*** Opening of Records for this task ***

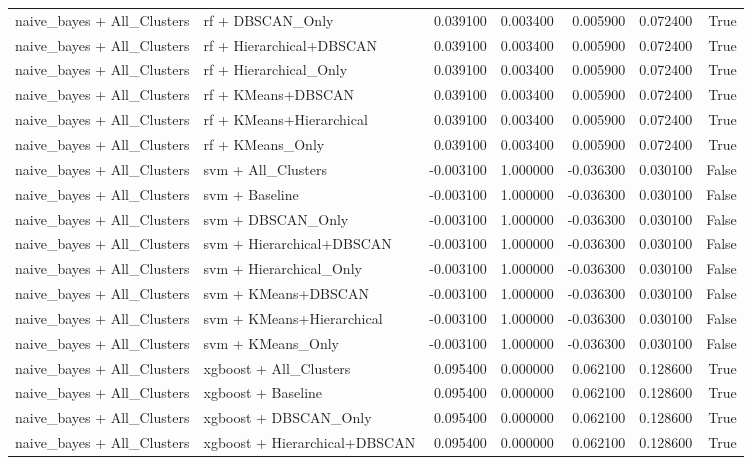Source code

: \begin{tabular}{llrrrrr}
naive_bayes + All_Clusters & rf + DBSCAN_Only & 0.039100 & 0.003400 & 0.005900 & 0.072400 & True \\
naive_bayes + All_Clusters & rf + Hierarchical+DBSCAN & 0.039100 & 0.003400 & 0.005900 & 0.072400 & True \\
naive_bayes + All_Clusters & rf + Hierarchical_Only & 0.039100 & 0.003400 & 0.005900 & 0.072400 & True \\
naive_bayes + All_Clusters & rf + KMeans+DBSCAN & 0.039100 & 0.003400 & 0.005900 & 0.072400 & True \\
naive_bayes + All_Clusters & rf + KMeans+Hierarchical & 0.039100 & 0.003400 & 0.005900 & 0.072400 & True \\
naive_bayes + All_Clusters & rf + KMeans_Only & 0.039100 & 0.003400 & 0.005900 & 0.072400 & True \\
naive_bayes + All_Clusters & svm + All_Clusters & -0.003100 & 1.000000 & -0.036300 & 0.030100 & False \\
naive_bayes + All_Clusters & svm + Baseline & -0.003100 & 1.000000 & -0.036300 & 0.030100 & False \\
naive_bayes + All_Clusters & svm + DBSCAN_Only & -0.003100 & 1.000000 & -0.036300 & 0.030100 & False \\
naive_bayes + All_Clusters & svm + Hierarchical+DBSCAN & -0.003100 & 1.000000 & -0.036300 & 0.030100 & False \\
naive_bayes + All_Clusters & svm + Hierarchical_Only & -0.003100 & 1.000000 & -0.036300 & 0.030100 & False \\
naive_bayes + All_Clusters & svm + KMeans+DBSCAN & -0.003100 & 1.000000 & -0.036300 & 0.030100 & False \\
naive_bayes + All_Clusters & svm + KMeans+Hierarchical & -0.003100 & 1.000000 & -0.036300 & 0.030100 & False \\
naive_bayes + All_Clusters & svm + KMeans_Only & -0.003100 & 1.000000 & -0.036300 & 0.030100 & False \\
naive_bayes + All_Clusters & xgboost + All_Clusters & 0.095400 & 0.000000 & 0.062100 & 0.128600 & True \\
naive_bayes + All_Clusters & xgboost + Baseline & 0.095400 & 0.000000 & 0.062100 & 0.128600 & True \\
naive_bayes + All_Clusters & xgboost + DBSCAN_Only & 0.095400 & 0.000000 & 0.062100 & 0.128600 & True \\
naive_bayes + All_Clusters & xgboost + Hierarchical+DBSCAN & 0.095400 & 0.000000 & 0.062100 & 0.128600 & True \\

\end{tabular}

*** Close of Records for this task ***

* [Problem statement] Starting with the line with "naive_bayes + All_Clusters & rf + Hierarchical+DBSCAN" above and going on through the line with "naive_bayes + All_Clusters & svm + KMeans+DBSCAN", transcribe every line exactly, both ends included, and add nothing.

* [Written reply]
naive_bayes + All_Clusters & rf + Hierarchical+DBSCAN & 0.039100 & 0.003400 & 0.005900 & 0.072400 & True \\
naive_bayes + All_Clusters & rf + Hierarchical_Only & 0.039100 & 0.003400 & 0.005900 & 0.072400 & True \\
naive_bayes + All_Clusters & rf + KMeans+DBSCAN & 0.039100 & 0.003400 & 0.005900 & 0.072400 & True \\
naive_bayes + All_Clusters & rf + KMeans+Hierarchical & 0.039100 & 0.003400 & 0.005900 & 0.072400 & True \\
naive_bayes + All_Clusters & rf + KMeans_Only & 0.039100 & 0.003400 & 0.005900 & 0.072400 & True \\
naive_bayes + All_Clusters & svm + All_Clusters & -0.003100 & 1.000000 & -0.036300 & 0.030100 & False \\
naive_bayes + All_Clusters & svm + Baseline & -0.003100 & 1.000000 & -0.036300 & 0.030100 & False \\
naive_bayes + All_Clusters & svm + DBSCAN_Only & -0.003100 & 1.000000 & -0.036300 & 0.030100 & False \\
naive_bayes + All_Clusters & svm + Hierarchical+DBSCAN & -0.003100 & 1.000000 & -0.036300 & 0.030100 & False \\
naive_bayes + All_Clusters & svm + Hierarchical_Only & -0.003100 & 1.000000 & -0.036300 & 0.030100 & False \\
naive_bayes + All_Clusters & svm + KMeans+DBSCAN & -0.003100 & 1.000000 & -0.036300 & 0.030100 & False \\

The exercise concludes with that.